About this exercise — Print the first line of the records below and every line after it, up to and including the line with "Microwave energy is". Print nothing else.

---*---

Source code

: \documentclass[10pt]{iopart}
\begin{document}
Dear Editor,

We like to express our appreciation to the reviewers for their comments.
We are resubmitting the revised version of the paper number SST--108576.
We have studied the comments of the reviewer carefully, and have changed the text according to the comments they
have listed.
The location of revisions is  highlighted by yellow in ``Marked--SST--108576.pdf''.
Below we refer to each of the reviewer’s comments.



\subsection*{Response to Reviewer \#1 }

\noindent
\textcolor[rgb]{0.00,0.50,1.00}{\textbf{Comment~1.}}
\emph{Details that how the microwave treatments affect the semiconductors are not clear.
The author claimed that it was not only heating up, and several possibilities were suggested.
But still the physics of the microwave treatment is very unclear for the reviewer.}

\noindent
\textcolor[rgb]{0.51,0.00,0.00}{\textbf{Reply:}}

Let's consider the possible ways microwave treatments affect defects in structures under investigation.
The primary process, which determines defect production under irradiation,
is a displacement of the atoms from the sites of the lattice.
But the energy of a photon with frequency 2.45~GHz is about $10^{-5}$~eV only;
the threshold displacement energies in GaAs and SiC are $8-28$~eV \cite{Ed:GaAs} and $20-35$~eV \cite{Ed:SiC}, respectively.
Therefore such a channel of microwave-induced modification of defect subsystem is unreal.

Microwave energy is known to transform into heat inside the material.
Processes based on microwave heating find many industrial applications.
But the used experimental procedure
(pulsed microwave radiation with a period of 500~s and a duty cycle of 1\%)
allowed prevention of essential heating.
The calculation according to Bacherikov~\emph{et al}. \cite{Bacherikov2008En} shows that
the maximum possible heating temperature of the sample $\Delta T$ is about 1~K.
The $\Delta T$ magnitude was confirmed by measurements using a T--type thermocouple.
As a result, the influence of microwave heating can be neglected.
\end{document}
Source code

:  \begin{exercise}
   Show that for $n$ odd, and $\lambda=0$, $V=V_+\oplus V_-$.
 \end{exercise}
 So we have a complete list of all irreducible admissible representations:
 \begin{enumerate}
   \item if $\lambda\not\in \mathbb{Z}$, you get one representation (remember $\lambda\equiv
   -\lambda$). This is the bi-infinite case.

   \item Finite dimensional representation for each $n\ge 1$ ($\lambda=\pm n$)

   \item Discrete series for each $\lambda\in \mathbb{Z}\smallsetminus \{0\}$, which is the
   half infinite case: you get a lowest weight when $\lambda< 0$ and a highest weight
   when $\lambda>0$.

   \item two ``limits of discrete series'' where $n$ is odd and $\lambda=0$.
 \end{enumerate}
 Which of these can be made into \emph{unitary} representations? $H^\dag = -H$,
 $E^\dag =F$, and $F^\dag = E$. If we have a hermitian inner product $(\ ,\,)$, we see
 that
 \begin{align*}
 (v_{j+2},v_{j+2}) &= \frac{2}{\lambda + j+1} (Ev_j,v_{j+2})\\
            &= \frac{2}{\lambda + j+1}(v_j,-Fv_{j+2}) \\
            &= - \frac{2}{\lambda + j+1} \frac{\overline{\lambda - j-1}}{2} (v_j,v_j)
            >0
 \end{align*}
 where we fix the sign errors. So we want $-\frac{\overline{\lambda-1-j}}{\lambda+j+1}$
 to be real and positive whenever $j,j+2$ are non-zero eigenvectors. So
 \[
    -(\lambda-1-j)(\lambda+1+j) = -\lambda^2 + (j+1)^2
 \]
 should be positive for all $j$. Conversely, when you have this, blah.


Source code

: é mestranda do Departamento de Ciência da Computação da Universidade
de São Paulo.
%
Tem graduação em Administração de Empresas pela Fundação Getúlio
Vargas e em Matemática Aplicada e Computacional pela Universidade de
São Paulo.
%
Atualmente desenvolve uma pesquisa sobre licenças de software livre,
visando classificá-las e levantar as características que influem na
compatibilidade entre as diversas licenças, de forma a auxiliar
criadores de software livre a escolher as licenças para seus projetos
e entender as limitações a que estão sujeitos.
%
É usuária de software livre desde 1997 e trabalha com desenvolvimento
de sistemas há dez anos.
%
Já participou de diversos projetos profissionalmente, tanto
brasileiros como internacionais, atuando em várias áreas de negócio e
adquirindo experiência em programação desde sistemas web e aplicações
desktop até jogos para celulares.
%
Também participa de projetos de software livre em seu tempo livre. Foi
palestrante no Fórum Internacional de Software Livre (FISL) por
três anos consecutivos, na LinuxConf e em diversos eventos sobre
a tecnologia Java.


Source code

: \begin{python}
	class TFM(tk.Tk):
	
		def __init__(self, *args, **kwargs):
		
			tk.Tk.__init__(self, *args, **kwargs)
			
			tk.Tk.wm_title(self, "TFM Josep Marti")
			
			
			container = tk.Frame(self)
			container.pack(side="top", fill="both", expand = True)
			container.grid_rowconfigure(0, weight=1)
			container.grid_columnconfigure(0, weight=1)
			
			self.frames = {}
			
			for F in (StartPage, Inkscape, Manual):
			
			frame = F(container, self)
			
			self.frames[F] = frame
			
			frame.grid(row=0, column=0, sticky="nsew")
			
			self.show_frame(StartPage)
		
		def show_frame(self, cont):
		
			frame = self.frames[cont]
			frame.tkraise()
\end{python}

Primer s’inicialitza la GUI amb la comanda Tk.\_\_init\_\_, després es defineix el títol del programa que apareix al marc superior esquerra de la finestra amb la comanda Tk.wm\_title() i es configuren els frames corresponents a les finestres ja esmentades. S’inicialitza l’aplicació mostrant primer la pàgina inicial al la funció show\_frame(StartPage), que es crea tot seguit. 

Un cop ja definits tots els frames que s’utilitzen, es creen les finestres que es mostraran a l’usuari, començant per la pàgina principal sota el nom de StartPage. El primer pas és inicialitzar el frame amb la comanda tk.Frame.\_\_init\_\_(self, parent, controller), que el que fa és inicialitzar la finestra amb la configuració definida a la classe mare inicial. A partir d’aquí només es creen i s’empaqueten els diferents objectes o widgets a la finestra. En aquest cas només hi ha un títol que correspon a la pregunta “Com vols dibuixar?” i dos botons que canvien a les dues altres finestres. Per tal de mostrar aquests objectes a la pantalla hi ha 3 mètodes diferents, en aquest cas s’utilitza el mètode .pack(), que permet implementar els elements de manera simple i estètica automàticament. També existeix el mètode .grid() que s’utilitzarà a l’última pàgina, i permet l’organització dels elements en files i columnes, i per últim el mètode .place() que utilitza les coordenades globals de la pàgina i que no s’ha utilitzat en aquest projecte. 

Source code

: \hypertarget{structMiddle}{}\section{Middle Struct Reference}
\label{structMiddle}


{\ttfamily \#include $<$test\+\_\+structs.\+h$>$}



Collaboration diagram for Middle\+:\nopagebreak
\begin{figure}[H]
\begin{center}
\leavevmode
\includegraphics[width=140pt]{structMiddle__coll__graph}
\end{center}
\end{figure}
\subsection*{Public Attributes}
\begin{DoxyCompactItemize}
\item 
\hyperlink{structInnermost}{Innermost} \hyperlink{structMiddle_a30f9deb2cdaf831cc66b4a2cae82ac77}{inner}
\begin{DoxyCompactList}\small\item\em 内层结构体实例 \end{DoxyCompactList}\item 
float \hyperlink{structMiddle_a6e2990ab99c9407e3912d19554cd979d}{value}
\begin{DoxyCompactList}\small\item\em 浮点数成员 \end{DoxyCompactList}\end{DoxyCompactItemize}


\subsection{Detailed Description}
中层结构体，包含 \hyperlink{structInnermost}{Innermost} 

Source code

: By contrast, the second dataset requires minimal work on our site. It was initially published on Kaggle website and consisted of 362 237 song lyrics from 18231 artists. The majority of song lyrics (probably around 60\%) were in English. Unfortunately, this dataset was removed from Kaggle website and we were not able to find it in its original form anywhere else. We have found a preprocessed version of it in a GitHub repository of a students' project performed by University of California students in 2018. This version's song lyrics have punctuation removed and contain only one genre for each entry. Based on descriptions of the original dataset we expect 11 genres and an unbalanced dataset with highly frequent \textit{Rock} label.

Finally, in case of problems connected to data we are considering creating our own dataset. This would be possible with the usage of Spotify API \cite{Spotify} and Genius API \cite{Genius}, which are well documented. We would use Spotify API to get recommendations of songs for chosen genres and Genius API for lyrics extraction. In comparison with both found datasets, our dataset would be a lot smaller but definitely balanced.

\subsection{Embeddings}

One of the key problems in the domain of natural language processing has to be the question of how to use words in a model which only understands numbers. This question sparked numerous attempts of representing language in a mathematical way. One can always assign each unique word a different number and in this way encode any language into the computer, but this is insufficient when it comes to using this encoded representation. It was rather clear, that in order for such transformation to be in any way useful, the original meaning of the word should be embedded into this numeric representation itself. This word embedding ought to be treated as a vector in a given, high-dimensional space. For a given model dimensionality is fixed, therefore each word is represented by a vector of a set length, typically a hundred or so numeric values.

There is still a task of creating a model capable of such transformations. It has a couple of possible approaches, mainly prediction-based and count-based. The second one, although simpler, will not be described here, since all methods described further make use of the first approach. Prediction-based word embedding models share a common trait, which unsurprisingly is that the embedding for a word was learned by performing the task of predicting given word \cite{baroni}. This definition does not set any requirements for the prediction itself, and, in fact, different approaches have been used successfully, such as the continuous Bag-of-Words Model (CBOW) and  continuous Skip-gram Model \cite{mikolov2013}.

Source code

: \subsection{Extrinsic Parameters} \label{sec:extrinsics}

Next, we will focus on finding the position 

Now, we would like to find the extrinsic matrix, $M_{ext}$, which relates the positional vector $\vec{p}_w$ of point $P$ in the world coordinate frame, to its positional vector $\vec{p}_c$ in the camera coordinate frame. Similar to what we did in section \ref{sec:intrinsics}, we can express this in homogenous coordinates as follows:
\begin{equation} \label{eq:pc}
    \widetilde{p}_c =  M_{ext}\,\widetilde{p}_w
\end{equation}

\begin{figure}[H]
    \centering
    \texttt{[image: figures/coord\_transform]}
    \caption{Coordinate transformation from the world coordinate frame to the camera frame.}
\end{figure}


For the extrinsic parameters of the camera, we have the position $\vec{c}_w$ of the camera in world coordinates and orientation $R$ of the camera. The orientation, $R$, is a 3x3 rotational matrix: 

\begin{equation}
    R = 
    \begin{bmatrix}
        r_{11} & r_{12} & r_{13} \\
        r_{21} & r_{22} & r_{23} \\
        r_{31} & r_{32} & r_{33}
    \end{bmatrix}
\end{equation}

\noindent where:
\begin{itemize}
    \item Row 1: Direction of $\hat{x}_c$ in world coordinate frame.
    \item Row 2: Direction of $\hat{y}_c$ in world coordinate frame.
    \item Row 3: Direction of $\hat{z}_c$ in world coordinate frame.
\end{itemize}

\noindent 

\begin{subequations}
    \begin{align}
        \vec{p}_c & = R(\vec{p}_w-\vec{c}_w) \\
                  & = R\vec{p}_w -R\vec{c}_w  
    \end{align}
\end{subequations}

---*---

Written response —
Source code

: \documentclass[10pt]{iopart}
\begin{document}
Dear Editor,

We like to express our appreciation to the reviewers for their comments.
We are resubmitting the revised version of the paper number SST--108576.
We have studied the comments of the reviewer carefully, and have changed the text according to the comments they
have listed.
The location of revisions is  highlighted by yellow in ``Marked--SST--108576.pdf''.
Below we refer to each of the reviewer’s comments.



\subsection*{Response to Reviewer \#1 }

\noindent
\textcolor[rgb]{0.00,0.50,1.00}{\textbf{Comment~1.}}
\emph{Details that how the microwave treatments affect the semiconductors are not clear.
The author claimed that it was not only heating up, and several possibilities were suggested.
But still the physics of the microwave treatment is very unclear for the reviewer.}

\noindent
\textcolor[rgb]{0.51,0.00,0.00}{\textbf{Reply:}}

Let's consider the possible ways microwave treatments affect defects in structures under investigation.
The primary process, which determines defect production under irradiation,
is a displacement of the atoms from the sites of the lattice.
But the energy of a photon with frequency 2.45~GHz is about $10^{-5}$~eV only;
the threshold displacement energies in GaAs and SiC are $8-28$~eV \cite{Ed:GaAs} and $20-35$~eV \cite{Ed:SiC}, respectively.
Therefore such a channel of microwave-induced modification of defect subsystem is unreal.

Microwave energy is known to transform into heat inside the material.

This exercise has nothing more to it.